(Input records begins)

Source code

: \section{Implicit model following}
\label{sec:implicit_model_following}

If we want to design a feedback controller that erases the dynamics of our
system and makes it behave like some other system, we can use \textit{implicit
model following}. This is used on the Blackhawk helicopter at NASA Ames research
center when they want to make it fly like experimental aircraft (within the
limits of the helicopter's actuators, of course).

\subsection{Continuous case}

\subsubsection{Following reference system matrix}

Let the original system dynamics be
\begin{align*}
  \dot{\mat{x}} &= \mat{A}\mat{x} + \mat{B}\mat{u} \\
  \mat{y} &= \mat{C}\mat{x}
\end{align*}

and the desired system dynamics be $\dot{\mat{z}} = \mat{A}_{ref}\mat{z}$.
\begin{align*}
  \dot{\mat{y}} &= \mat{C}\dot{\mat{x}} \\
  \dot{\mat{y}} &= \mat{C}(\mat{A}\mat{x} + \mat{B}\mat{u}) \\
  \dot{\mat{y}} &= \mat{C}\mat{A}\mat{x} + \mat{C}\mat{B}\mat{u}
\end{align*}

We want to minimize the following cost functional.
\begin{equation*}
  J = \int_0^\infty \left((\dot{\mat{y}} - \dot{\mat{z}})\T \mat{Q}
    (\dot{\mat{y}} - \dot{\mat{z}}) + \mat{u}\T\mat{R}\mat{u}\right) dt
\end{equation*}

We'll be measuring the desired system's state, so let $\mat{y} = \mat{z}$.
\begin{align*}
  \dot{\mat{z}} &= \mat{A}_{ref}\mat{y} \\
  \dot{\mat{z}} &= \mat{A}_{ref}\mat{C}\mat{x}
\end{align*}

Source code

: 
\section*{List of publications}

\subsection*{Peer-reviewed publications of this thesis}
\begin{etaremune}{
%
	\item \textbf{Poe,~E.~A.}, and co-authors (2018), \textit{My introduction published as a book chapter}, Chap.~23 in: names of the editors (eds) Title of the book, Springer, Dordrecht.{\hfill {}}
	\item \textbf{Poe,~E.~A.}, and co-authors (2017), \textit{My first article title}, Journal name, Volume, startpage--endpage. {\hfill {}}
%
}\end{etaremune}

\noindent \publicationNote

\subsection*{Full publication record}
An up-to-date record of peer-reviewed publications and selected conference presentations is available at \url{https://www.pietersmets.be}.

(Input records ends)

» **Exercise goal**:
Within the material above, find the lines that contain the word "like"; copy them.

» **Task response**:
system and makes it behave like some other system, we can use \textit{implicit
center when they want to make it fly like experimental aircraft (within the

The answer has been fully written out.